[Start of section]

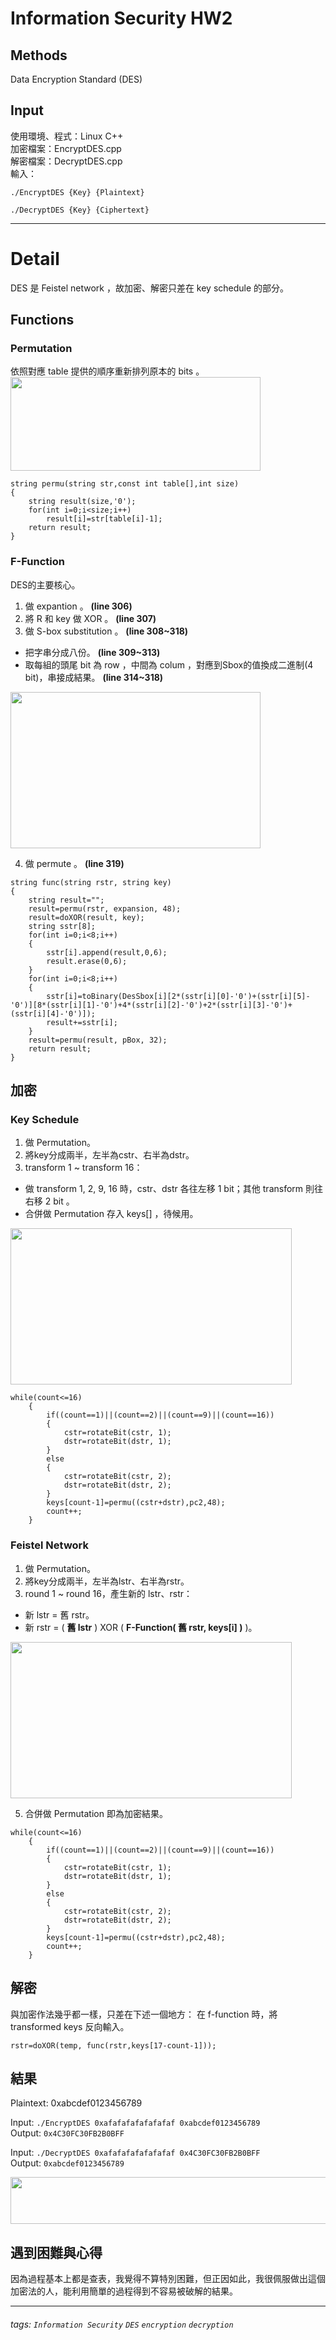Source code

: Information Security HW2
===
## Methods

Data Encryption Standard (DES)

## Input
使用環境、程式：Linux  C++  
加密檔案：EncryptDES.cpp  
解密檔案：DecryptDES.cpp  
輸入：  
```
./EncryptDES {Key} {Plaintext}
```
```
./DecryptDES {Key} {Ciphertext}
```
---
# Detail
DES 是 Feistel network ，故加密、解密只差在 key schedule 的部分。
## Functions
### Permutation
依照對應 table 提供的順序重新排列原本的 bits 。
<img width="400" height="150" src="https://i.imgur.com/7UA0Efp.png">  

```c++=276
string permu(string str,const int table[],int size)
{
    string result(size,'0');
    for(int i=0;i<size;i++)
        result[i]=str[table[i]-1];
    return result;
}
```

### F-Function
DES的主要核心。
1. 做 expantion 。 **(line 306)**
2. 將 R 和 key 做 XOR 。 **(line 307)**
3. 做 S-box substitution 。 **(line 308~318)**
* 把字串分成八份。 **(line 309~313)**
* 取每組的頭尾 bit 為 row ，中間為 colum ，對應到Sbox的值換成二進制(4 bit)，串接成結果。 **(line 314~318)**
<img width="400" height="250" src="https://i.imgur.com/duHV5pS.png">  

4. 做 permute 。  **(line 319)**

```c++=303
string func(string rstr, string key)
{
    string result="";
    result=permu(rstr, expansion, 48);
    result=doXOR(result, key);
    string sstr[8];
    for(int i=0;i<8;i++)
    {
        sstr[i].append(result,0,6);
        result.erase(0,6);
    }
    for(int i=0;i<8;i++)
    {
        sstr[i]=toBinary(DesSbox[i][2*(sstr[i][0]-'0')+(sstr[i][5]-'0')][8*(sstr[i][1]-'0')+4*(sstr[i][2]-'0')+2*(sstr[i][3]-'0')+(sstr[i][4]-'0')]);
        result+=sstr[i];
    }
    result=permu(result, pBox, 32);
    return result;
}
```

## 加密
### Key Schedule 
1. 做 Permutation。
2. 將key分成兩半，左半為cstr、右半為dstr。
3. transform 1 ~ transform 16：
* 做 transform 1, 2, 9, 16 時，cstr、dstr 各往左移 1 bit；其他 transform 則往右移 2 bit 。
* 合併做 Permutation 存入 keys[] ，待候用。
<img width="450" height="250" src="https://i.imgur.com/K5GDXRx.png">

```c++=148
while(count<=16)
    {
        if((count==1)||(count==2)||(count==9)||(count==16))
        {
            cstr=rotateBit(cstr, 1);
            dstr=rotateBit(dstr, 1);
        }
        else
        {
            cstr=rotateBit(cstr, 2);
            dstr=rotateBit(dstr, 2);
        }
        keys[count-1]=permu((cstr+dstr),pc2,48);
        count++;
    }
``` 

### Feistel Network
1. 做 Permutation。
2. 將key分成兩半，左半為lstr、右半為rstr。
4. round 1 ~ round 16，產生新的 lstr、rstr：
* 新 lstr = 舊 rstr。
* 新 rstr = ( **舊 lstr** ) XOR ( **F-Function( 舊 rstr, keys[i] )** )。
<img width="450" height="250" src="https://i.imgur.com/qwFcC65.png">  

5. 合併做 Permutation 即為加密結果。
```c++=148
while(count<=16)
    {
        if((count==1)||(count==2)||(count==9)||(count==16))
        {
            cstr=rotateBit(cstr, 1);
            dstr=rotateBit(dstr, 1);
        }
        else
        {
            cstr=rotateBit(cstr, 2);
            dstr=rotateBit(dstr, 2);
        }
        keys[count-1]=permu((cstr+dstr),pc2,48);
        count++;
    }
``` 
## 解密
與加密作法幾乎都一樣，只差在下述一個地方：
在 f-function 時，將 transformed keys 反向輸入。
```c++=171
rstr=doXOR(temp, func(rstr,keys[17-count-1]));
```

## 結果
Plaintext: 0xabcdef0123456789  

Input: ```./EncryptDES 0xafafafafafafafaf 0xabcdef0123456789 ```  
Output: ```0x4C30FC30FB2B0BFF```  

Input: ```./DecryptDES 0xafafafafafafafaf 0x4C30FC30FB2B0BFF```  
Output: ```0xabcdef0123456789```  

<img width="600" height="75" src="https://i.imgur.com/dHtPdxd.png">  

## 遇到困難與心得
因為過程基本上都是查表，我覺得不算特別困難，但正因如此，我很佩服做出這個加密法的人，能利用簡單的過程得到不容易被破解的結果。

---

###### tags: `Information Security` `DES` `encryption` `decryption`

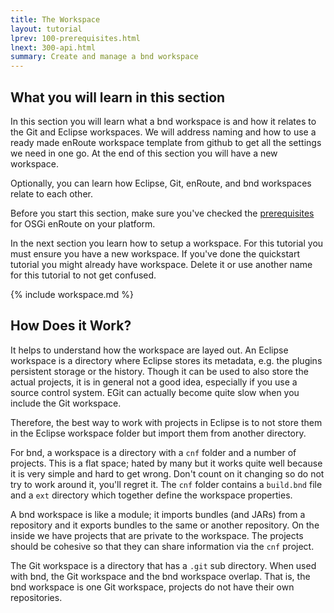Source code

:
 ```yaml
---
title: The Workspace
layout: tutorial
lprev: 100-prerequisites.html
lnext: 300-api.html
summary: Create and manage a bnd workspace
---
```


## What you will learn in this section

In this section you will learn what a bnd workspace is and how it relates to the Git and Eclipse workspaces. We will address naming and how to use a ready made enRoute workspace template from github to get all the settings we need in one go. At the end of this section you will have a new workspace.

Optionally, you can learn how Eclipse, Git, enRoute, and bnd workspaces relate to each other.

Before you start this section, make sure you've checked the [prerequisites](100-prerequisites.html) for OSGi enRoute on your platform. 

In the next section you learn how to setup a workspace. For this tutorial you must ensure you have a new workspace. If you've done the quickstart
tutorial you might already have workspace. Delete it or use another name for this tutorial to not get confused.

{% include workspace.md %}

## How Does it Work?

It helps to understand how the workspace are layed out. An Eclipse workspace is a directory where Eclipse stores its metadata, e.g. the plugins persistent storage or the history. Though it can be used to also store the actual projects, it is in general not a good idea, especially if you use a source control system. EGit can actually become quite slow when you include the Git workspace.

Therefore, the best way to work with projects in Eclipse is to not store them in the Eclipse workspace folder but import them from another directory.

For bnd, a workspace is a directory with a `cnf` folder and a number of projects. This is a flat space; hated by many but it works quite well because it is very simple and hard to get wrong. Don't count on it changing so do not try to work around it, you'll regret it. The `cnf` folder contains a `build.bnd` file and a `ext` directory which together define the workspace properties.

A bnd workspace is like a module; it imports bundles (and JARs) from a repository and it exports bundles to the same or another repository. On the inside we have projects that are private to the workspace. The projects should be cohesive so that they can share information via the `cnf` project.

The Git workspace is a directory that has a `.git` sub directory. When used with bnd, the Git workspace and the bnd workspace overlap. That is, the bnd workspace is one Git workspace, projects do not have their own repositories. 
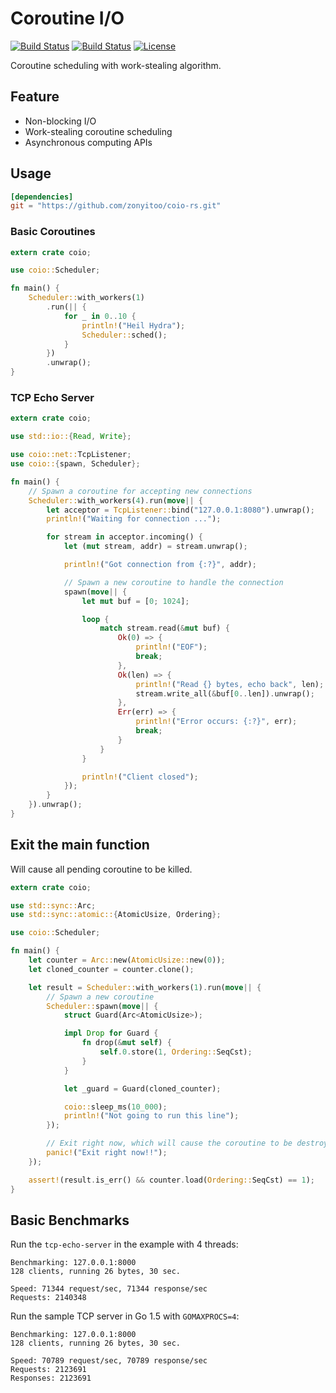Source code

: # Coroutine I/O

[![Build Status](https://img.shields.io/travis/zonyitoo/coio-rs.svg)](https://travis-ci.org/zonyitoo/coio-rs)
[![Build Status](https://img.shields.io/appveyor/ci/zonyitoo/coio-rs.svg)](https://ci.appveyor.com/project/zonyitoo/coio-rs)
[![License](https://img.shields.io/github/license/zonyitoo/coio-rs.svg)](https://github.com/zonyitoo/coio-rs)

Coroutine scheduling with work-stealing algorithm.

## Feature

* Non-blocking I/O
* Work-stealing coroutine scheduling
* Asynchronous computing APIs

## Usage

```toml
[dependencies]
git = "https://github.com/zonyitoo/coio-rs.git"
```

### Basic Coroutines

```rust
extern crate coio;

use coio::Scheduler;

fn main() {
    Scheduler::with_workers(1)
        .run(|| {
            for _ in 0..10 {
                println!("Heil Hydra");
                Scheduler::sched();
            }
        })
        .unwrap();
}
```

### TCP Echo Server

```rust
extern crate coio;

use std::io::{Read, Write};

use coio::net::TcpListener;
use coio::{spawn, Scheduler};

fn main() {
    // Spawn a coroutine for accepting new connections
    Scheduler::with_workers(4).run(move|| {
        let acceptor = TcpListener::bind("127.0.0.1:8080").unwrap();
        println!("Waiting for connection ...");

        for stream in acceptor.incoming() {
            let (mut stream, addr) = stream.unwrap();

            println!("Got connection from {:?}", addr);

            // Spawn a new coroutine to handle the connection
            spawn(move|| {
                let mut buf = [0; 1024];

                loop {
                    match stream.read(&mut buf) {
                        Ok(0) => {
                            println!("EOF");
                            break;
                        },
                        Ok(len) => {
                            println!("Read {} bytes, echo back", len);
                            stream.write_all(&buf[0..len]).unwrap();
                        },
                        Err(err) => {
                            println!("Error occurs: {:?}", err);
                            break;
                        }
                    }
                }

                println!("Client closed");
            });
        }
    }).unwrap();
}
```

## Exit the main function

Will cause all pending coroutine to be killed.

```rust
extern crate coio;

use std::sync::Arc;
use std::sync::atomic::{AtomicUsize, Ordering};

use coio::Scheduler;

fn main() {
    let counter = Arc::new(AtomicUsize::new(0));
    let cloned_counter = counter.clone();

    let result = Scheduler::with_workers(1).run(move|| {
        // Spawn a new coroutine
        Scheduler::spawn(move|| {
            struct Guard(Arc<AtomicUsize>);

            impl Drop for Guard {
                fn drop(&mut self) {
                    self.0.store(1, Ordering::SeqCst);
                }
            }

            let _guard = Guard(cloned_counter);

            coio::sleep_ms(10_000);
            println!("Not going to run this line");
        });

        // Exit right now, which will cause the coroutine to be destroyed.
        panic!("Exit right now!!");
    });

    assert!(result.is_err() && counter.load(Ordering::SeqCst) == 1);
}
```

## Basic Benchmarks

Run the `tcp-echo-server` in the example with 4 threads:

```
Benchmarking: 127.0.0.1:8000
128 clients, running 26 bytes, 30 sec.

Speed: 71344 request/sec, 71344 response/sec
Requests: 2140348
```

Run the sample TCP server in Go 1.5 with `GOMAXPROCS=4`:

```
Benchmarking: 127.0.0.1:8000
128 clients, running 26 bytes, 30 sec.

Speed: 70789 request/sec, 70789 response/sec
Requests: 2123691
Responses: 2123691
```
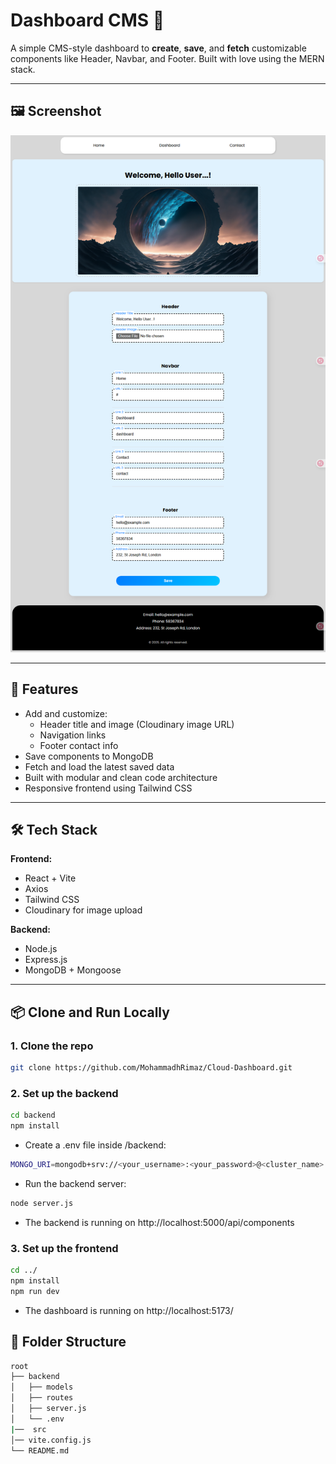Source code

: # Dashboard CMS 🧩

A simple CMS-style dashboard to **create**, **save**, and **fetch** customizable components like Header, Navbar, and Footer. Built with love using the MERN stack.

---

## 🖼️ Screenshot

![Dashboard Screenshot](./screenshot.png)

---

## 🚀 Features

- Add and customize:
  - Header title and image (Cloudinary image URL)
  - Navigation links
  - Footer contact info
- Save components to MongoDB
- Fetch and load the latest saved data
- Built with modular and clean code architecture
- Responsive frontend using Tailwind CSS

---

## 🛠️ Tech Stack

**Frontend:**

- React + Vite
- Axios
- Tailwind CSS
- Cloudinary for image upload

**Backend:**

- Node.js
- Express.js
- MongoDB + Mongoose

---

## 📦 Clone and Run Locally

### 1. Clone the repo

```bash
git clone https://github.com/MohammadhRimaz/Cloud-Dashboard.git
```

### 2. Set up the backend

```bash
cd backend
npm install
```

- Create a .env file inside /backend:

```bash
MONGO_URI=mongodb+srv://<your_username>:<your_password>@<cluster_name>.xxxxxx.mongodb.net/?retryWrites=true&w=majority&appName=<cluster_name>
```

- Run the backend server:

```bash
node server.js
```

- The backend is running on http://localhost:5000/api/components

### 3. Set up the frontend

```bash
cd ../
npm install
npm run dev
```

- The dashboard is running on http://localhost:5173/

## 📁 Folder Structure

```bash
root
├── backend
│   ├── models
│   ├── routes
│   ├── server.js
│   └── .env
|──  src
│── vite.config.js
└── README.md
```
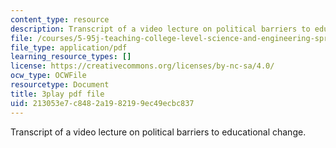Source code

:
```yaml
---
content_type: resource
description: Transcript of a video lecture on political barriers to educational change.
file: /courses/5-95j-teaching-college-level-science-and-engineering-spring-2009/213053e7c8482a1982199ec49ecbc837_PaYY0e9eE2A.pdf
file_type: application/pdf
learning_resource_types: []
license: https://creativecommons.org/licenses/by-nc-sa/4.0/
ocw_type: OCWFile
resourcetype: Document
title: 3play pdf file
uid: 213053e7-c848-2a19-8219-9ec49ecbc837
---
```

Transcript of a video lecture on political barriers to educational change.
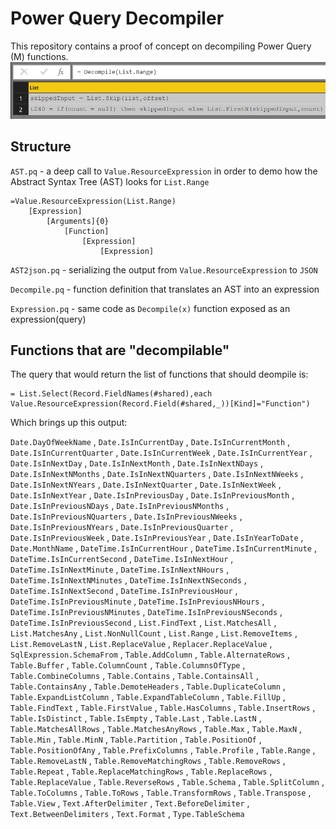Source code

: # Power Query Decompiler
This repository contains a proof of concept on decompiling Power Query (M) functions.
![Output](img/DecompileCall.PNG)

## Structure

`AST.pq` - a deep call to `Value.ResourceExpression` in order to demo how the Abstract Syntax Tree (AST) looks for  `List.Range` 
```
=Value.ResourceExpression(List.Range)
    [Expression]
        [Arguments]{0}
            [Function]
                [Expression]
                    [Expression]
```

`AST2json.pq` - serializing the output from `Value.ResourceExpression` to `JSON` 

`Decompile.pq` - function definition that translates an AST into an expression

`Expression.pq` - same code as `Decompile(x)` function exposed as an expression(query)

## Functions that are "decompilable"

The query that would return the list of functions that should deompile is:
```
= List.Select(Record.FieldNames(#shared),each Value.ResourceExpression(Record.Field(#shared,_))[Kind]="Function")
```
Which brings up this output:

`Date.DayOfWeekName` , `Date.IsInCurrentDay` , `Date.IsInCurrentMonth` , `Date.IsInCurrentQuarter` , `Date.IsInCurrentWeek` , `Date.IsInCurrentYear` , `Date.IsInNextDay` , `Date.IsInNextMonth` , `Date.IsInNextNDays` , `Date.IsInNextNMonths` , `Date.IsInNextNQuarters` , `Date.IsInNextNWeeks` , `Date.IsInNextNYears` , `Date.IsInNextQuarter` , `Date.IsInNextWeek` , `Date.IsInNextYear` , `Date.IsInPreviousDay` , `Date.IsInPreviousMonth` , `Date.IsInPreviousNDays` , `Date.IsInPreviousNMonths` , `Date.IsInPreviousNQuarters` , `Date.IsInPreviousNWeeks` , `Date.IsInPreviousNYears` , `Date.IsInPreviousQuarter` , `Date.IsInPreviousWeek` , `Date.IsInPreviousYear` , `Date.IsInYearToDate` , `Date.MonthName` , `DateTime.IsInCurrentHour` , `DateTime.IsInCurrentMinute` , `DateTime.IsInCurrentSecond` , `DateTime.IsInNextHour` , `DateTime.IsInNextMinute` , `DateTime.IsInNextNHours` , `DateTime.IsInNextNMinutes` , `DateTime.IsInNextNSeconds` , `DateTime.IsInNextSecond` , `DateTime.IsInPreviousHour` , `DateTime.IsInPreviousMinute` , `DateTime.IsInPreviousNHours` , `DateTime.IsInPreviousNMinutes` , `DateTime.IsInPreviousNSeconds` , `DateTime.IsInPreviousSecond` , `List.FindText` , `List.MatchesAll` , `List.MatchesAny` , `List.NonNullCount` , `List.Range` , `List.RemoveItems` , `List.RemoveLastN` , `List.ReplaceValue` , `Replacer.ReplaceValue` , `SqlExpression.SchemaFrom` , `Table.AddColumn` , `Table.AlternateRows` , `Table.Buffer` , `Table.ColumnCount` , `Table.ColumnsOfType` , `Table.CombineColumns` , `Table.Contains` , `Table.ContainsAll` , `Table.ContainsAny` , `Table.DemoteHeaders` , `Table.DuplicateColumn` , `Table.ExpandListColumn` , `Table.ExpandTableColumn` , `Table.FillUp` , `Table.FindText` , `Table.FirstValue` , `Table.HasColumns` , `Table.InsertRows` , `Table.IsDistinct` , `Table.IsEmpty` , `Table.Last` , `Table.LastN` , `Table.MatchesAllRows` , `Table.MatchesAnyRows` , `Table.Max` , `Table.MaxN` , `Table.Min` , `Table.MinN` , `Table.Partition` , `Table.PositionOf` , `Table.PositionOfAny` , `Table.PrefixColumns` , `Table.Profile` , `Table.Range` , `Table.RemoveLastN` , `Table.RemoveMatchingRows` , `Table.RemoveRows` , `Table.Repeat` , `Table.ReplaceMatchingRows` , `Table.ReplaceRows` , `Table.ReplaceValue` , `Table.ReverseRows` , `Table.Schema` , `Table.SplitColumn` , `Table.ToColumns` , `Table.ToRows` , `Table.TransformRows` , `Table.Transpose` , `Table.View` , `Text.AfterDelimiter` , `Text.BeforeDelimiter` , `Text.BetweenDelimiters` , `Text.Format` , `Type.TableSchema`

[End of section]

Tally the lines of the records that contain the word "title" and state the total alone.

3